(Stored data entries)
[Start of section]
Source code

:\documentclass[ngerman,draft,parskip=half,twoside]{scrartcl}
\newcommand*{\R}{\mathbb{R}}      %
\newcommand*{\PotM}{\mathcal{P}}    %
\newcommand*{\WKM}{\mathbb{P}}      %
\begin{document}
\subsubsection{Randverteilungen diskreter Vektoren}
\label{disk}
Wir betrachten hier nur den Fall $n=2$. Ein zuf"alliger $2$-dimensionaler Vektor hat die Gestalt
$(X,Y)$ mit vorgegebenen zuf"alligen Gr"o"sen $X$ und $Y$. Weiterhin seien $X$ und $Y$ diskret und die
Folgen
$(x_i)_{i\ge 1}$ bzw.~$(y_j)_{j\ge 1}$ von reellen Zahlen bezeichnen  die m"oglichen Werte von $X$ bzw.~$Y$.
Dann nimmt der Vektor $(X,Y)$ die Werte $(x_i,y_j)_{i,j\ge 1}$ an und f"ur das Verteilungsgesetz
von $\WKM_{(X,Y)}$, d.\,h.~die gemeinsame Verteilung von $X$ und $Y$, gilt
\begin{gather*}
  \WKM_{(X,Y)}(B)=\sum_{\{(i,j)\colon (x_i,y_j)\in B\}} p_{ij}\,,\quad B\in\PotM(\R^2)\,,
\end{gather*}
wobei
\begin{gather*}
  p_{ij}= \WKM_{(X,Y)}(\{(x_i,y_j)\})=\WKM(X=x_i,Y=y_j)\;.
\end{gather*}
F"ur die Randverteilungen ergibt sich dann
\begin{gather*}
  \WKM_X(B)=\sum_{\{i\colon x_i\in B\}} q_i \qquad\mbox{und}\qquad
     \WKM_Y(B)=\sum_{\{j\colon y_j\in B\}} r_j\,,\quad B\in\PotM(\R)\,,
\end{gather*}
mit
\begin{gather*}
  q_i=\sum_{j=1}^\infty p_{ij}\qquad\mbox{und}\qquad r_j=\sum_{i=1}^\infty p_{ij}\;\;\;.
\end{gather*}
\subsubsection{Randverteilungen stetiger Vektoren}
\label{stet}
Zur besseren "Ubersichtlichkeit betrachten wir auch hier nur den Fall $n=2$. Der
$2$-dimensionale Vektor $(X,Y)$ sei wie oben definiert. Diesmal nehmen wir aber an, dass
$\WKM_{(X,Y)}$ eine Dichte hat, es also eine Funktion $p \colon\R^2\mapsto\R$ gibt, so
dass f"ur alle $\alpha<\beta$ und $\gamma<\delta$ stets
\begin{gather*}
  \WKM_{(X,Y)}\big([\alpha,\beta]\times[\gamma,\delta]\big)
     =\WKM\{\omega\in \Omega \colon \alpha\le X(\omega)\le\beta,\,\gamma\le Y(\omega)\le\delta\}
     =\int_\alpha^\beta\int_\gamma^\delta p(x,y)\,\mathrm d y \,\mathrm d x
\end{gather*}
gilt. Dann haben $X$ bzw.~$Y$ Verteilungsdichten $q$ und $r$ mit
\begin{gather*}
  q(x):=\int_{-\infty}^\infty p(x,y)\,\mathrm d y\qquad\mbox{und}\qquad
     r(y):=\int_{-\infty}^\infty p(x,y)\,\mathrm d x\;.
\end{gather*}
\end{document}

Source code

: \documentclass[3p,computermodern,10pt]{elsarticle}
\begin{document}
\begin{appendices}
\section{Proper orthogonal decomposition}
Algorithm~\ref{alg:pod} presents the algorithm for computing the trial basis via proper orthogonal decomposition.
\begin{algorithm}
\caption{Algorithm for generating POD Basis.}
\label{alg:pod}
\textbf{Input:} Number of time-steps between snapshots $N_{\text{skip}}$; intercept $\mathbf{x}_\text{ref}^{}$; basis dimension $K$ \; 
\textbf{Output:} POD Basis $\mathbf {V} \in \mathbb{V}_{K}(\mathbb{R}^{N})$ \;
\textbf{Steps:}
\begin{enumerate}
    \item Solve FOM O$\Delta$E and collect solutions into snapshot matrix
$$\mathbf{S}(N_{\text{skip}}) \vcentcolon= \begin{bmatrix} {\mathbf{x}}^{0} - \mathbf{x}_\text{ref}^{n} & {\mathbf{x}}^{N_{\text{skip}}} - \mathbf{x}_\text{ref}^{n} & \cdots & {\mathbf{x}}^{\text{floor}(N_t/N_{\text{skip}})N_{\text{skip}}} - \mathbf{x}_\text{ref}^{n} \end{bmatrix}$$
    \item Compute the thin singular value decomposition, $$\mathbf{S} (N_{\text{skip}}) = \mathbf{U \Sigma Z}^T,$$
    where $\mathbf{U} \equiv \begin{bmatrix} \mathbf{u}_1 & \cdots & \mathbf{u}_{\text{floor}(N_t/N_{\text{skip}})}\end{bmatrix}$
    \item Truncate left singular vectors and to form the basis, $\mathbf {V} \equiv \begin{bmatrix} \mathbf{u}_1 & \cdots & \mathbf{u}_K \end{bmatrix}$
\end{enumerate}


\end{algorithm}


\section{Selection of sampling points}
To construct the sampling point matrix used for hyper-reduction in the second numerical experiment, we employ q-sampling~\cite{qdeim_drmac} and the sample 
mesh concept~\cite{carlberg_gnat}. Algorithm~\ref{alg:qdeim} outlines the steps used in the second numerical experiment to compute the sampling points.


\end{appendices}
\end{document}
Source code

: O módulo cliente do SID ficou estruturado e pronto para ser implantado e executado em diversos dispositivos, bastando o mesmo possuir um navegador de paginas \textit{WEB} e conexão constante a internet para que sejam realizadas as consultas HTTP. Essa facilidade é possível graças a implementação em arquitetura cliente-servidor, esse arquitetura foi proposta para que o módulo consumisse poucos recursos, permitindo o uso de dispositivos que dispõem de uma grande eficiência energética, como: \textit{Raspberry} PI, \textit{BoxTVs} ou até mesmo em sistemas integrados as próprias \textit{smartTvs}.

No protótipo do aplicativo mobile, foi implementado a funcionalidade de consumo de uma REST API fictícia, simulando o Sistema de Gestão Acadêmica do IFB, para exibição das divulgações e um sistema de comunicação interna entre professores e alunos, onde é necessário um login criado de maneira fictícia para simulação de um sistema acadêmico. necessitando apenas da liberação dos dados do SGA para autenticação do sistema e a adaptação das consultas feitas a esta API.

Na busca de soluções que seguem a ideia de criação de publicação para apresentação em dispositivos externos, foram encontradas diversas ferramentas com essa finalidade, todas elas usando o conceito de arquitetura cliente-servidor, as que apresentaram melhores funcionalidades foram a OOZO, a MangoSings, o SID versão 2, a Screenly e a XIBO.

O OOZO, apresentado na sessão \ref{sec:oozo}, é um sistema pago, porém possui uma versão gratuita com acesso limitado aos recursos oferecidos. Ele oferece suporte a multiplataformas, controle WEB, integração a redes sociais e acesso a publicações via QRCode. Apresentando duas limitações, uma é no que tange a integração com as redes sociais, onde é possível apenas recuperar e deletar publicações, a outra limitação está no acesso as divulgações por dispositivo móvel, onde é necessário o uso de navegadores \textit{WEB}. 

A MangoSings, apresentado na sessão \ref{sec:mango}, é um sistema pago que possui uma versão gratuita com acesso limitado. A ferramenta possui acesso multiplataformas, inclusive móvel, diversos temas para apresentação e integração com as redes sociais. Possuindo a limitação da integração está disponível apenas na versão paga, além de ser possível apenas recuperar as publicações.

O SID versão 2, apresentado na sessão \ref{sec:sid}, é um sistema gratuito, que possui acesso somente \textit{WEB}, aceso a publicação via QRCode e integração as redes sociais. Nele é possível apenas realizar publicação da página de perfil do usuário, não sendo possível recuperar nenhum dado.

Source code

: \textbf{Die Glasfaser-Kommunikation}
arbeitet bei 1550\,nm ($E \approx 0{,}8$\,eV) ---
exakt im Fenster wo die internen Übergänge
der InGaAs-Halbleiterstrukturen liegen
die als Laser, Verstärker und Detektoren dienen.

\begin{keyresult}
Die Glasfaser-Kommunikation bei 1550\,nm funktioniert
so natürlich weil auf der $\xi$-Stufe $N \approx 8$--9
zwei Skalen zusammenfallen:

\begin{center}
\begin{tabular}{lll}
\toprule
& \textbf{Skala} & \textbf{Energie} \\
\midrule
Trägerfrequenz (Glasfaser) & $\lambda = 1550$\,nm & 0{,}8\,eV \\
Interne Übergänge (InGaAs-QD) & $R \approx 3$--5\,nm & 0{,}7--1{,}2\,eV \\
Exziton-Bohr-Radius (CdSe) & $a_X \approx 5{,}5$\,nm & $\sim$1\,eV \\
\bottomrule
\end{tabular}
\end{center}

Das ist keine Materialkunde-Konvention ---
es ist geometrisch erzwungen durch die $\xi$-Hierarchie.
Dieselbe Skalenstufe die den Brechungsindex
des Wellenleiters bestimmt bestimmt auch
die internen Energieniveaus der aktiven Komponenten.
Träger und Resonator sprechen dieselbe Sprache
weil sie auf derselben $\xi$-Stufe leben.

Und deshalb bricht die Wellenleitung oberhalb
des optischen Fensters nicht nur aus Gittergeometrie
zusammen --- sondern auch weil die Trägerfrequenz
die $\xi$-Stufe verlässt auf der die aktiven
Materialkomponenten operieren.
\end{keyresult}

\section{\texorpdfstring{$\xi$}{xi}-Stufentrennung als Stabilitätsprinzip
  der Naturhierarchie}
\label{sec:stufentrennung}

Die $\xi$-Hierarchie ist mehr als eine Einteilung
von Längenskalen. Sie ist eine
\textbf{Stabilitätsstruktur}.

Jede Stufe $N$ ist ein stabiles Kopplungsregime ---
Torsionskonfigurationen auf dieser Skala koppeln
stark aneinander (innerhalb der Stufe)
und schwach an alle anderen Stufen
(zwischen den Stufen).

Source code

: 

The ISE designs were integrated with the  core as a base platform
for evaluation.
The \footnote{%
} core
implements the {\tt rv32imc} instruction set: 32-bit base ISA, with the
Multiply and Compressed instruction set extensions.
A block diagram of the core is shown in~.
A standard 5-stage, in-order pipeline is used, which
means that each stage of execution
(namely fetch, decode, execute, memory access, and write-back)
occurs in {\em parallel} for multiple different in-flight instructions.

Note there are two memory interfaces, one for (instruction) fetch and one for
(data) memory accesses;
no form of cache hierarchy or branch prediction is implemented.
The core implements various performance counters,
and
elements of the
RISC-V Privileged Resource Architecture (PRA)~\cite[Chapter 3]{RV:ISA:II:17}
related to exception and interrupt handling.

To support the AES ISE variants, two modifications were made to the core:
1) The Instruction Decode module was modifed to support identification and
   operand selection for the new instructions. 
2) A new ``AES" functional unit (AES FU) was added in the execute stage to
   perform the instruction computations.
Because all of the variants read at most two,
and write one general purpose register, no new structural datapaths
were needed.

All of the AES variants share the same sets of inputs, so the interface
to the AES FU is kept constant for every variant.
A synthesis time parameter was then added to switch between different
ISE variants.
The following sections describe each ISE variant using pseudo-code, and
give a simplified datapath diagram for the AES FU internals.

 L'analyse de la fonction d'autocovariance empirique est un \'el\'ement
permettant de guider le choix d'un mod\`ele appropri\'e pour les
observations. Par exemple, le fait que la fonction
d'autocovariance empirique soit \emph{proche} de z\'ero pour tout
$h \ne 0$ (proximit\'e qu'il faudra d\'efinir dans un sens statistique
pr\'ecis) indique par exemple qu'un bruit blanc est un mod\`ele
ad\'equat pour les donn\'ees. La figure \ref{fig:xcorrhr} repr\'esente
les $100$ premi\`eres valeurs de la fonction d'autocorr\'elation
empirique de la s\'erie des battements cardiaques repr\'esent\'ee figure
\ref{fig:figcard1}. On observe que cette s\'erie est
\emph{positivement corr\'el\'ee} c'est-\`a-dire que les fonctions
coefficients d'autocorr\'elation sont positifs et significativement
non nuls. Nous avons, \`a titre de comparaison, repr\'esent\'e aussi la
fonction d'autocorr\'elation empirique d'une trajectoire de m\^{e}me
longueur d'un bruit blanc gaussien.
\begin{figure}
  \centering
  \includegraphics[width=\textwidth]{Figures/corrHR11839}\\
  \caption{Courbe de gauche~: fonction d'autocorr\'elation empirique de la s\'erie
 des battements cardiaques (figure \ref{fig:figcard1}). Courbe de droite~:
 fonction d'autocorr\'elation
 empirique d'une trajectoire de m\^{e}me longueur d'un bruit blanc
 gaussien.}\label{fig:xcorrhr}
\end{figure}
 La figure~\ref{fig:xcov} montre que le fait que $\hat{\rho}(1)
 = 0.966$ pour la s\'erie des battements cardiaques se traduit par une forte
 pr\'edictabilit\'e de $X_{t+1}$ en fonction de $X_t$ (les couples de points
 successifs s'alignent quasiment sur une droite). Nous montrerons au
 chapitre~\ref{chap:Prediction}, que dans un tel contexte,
[End of section]
Task to carry out: An exact copy of the lines above between the line holding "von $X$ bzw.~$Y$." and the line holding "proper orthogonal decomposition.", inclusive, is the whole answer.

The completed task:
$(x_i)_{i\ge 1}$ bzw.~$(y_j)_{j\ge 1}$ von reellen Zahlen bezeichnen  die m"oglichen Werte von $X$ bzw.~$Y$.
Dann nimmt der Vektor $(X,Y)$ die Werte $(x_i,y_j)_{i,j\ge 1}$ an und f"ur das Verteilungsgesetz
von $\WKM_{(X,Y)}$, d.\,h.~die gemeinsame Verteilung von $X$ und $Y$, gilt
\begin{gather*}
  \WKM_{(X,Y)}(B)=\sum_{\{(i,j)\colon (x_i,y_j)\in B\}} p_{ij}\,,\quad B\in\PotM(\R^2)\,,
\end{gather*}
wobei
\begin{gather*}
  p_{ij}= \WKM_{(X,Y)}(\{(x_i,y_j)\})=\WKM(X=x_i,Y=y_j)\;.
\end{gather*}
F"ur die Randverteilungen ergibt sich dann
\begin{gather*}
  \WKM_X(B)=\sum_{\{i\colon x_i\in B\}} q_i \qquad\mbox{und}\qquad
     \WKM_Y(B)=\sum_{\{j\colon y_j\in B\}} r_j\,,\quad B\in\PotM(\R)\,,
\end{gather*}
mit
\begin{gather*}
  q_i=\sum_{j=1}^\infty p_{ij}\qquad\mbox{und}\qquad r_j=\sum_{i=1}^\infty p_{ij}\;\;\;.
\end{gather*}
\subsubsection{Randverteilungen stetiger Vektoren}
\label{stet}
Zur besseren "Ubersichtlichkeit betrachten wir auch hier nur den Fall $n=2$. Der
$2$-dimensionale Vektor $(X,Y)$ sei wie oben definiert. Diesmal nehmen wir aber an, dass
$\WKM_{(X,Y)}$ eine Dichte hat, es also eine Funktion $p \colon\R^2\mapsto\R$ gibt, so
dass f"ur alle $\alpha<\beta$ und $\gamma<\delta$ stets
\begin{gather*}
  \WKM_{(X,Y)}\big([\alpha,\beta]\times[\gamma,\delta]\big)
     =\WKM\{\omega\in \Omega \colon \alpha\le X(\omega)\le\beta,\,\gamma\le Y(\omega)\le\delta\}
     =\int_\alpha^\beta\int_\gamma^\delta p(x,y)\,\mathrm d y \,\mathrm d x
\end{gather*}
gilt. Dann haben $X$ bzw.~$Y$ Verteilungsdichten $q$ und $r$ mit
\begin{gather*}
  q(x):=\int_{-\infty}^\infty p(x,y)\,\mathrm d y\qquad\mbox{und}\qquad
     r(y):=\int_{-\infty}^\infty p(x,y)\,\mathrm d x\;.
\end{gather*}
\end{document}

Source code

: \documentclass[3p,computermodern,10pt]{elsarticle}
\begin{document}
\begin{appendices}
\section{Proper orthogonal decomposition}
Algorithm~\ref{alg:pod} presents the algorithm for computing the trial basis via proper orthogonal decomposition.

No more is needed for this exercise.